Excerpted records:
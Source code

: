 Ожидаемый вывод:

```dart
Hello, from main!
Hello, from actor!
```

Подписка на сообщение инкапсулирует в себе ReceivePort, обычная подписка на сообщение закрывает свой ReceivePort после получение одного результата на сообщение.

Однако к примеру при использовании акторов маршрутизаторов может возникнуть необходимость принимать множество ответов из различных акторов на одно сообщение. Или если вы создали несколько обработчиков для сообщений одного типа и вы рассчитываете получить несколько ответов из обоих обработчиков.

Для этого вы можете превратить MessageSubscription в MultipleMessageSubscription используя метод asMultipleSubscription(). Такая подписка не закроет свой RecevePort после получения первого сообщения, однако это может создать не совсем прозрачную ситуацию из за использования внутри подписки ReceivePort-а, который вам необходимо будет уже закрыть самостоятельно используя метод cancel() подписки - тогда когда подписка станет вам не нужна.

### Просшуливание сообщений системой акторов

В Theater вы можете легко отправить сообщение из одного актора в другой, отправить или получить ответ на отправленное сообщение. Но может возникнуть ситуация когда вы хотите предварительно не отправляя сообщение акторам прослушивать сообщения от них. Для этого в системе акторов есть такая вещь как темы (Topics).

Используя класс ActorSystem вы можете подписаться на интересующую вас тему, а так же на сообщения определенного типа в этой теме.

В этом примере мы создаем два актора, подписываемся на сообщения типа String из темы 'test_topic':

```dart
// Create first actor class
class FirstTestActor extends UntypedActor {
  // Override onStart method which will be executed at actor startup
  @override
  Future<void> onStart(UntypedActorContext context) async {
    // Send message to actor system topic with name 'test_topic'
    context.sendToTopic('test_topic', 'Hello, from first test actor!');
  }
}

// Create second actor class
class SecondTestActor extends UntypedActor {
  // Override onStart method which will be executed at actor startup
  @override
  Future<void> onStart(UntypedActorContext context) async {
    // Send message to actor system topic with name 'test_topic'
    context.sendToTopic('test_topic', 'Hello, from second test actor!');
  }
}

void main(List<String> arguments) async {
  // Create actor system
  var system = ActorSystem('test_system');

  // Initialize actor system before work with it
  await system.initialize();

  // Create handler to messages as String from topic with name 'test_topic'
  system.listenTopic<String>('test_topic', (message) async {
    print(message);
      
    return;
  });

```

How to complete this task: Across the listing above, how many lines carry "with"? Give only the number.

Problem solution: 4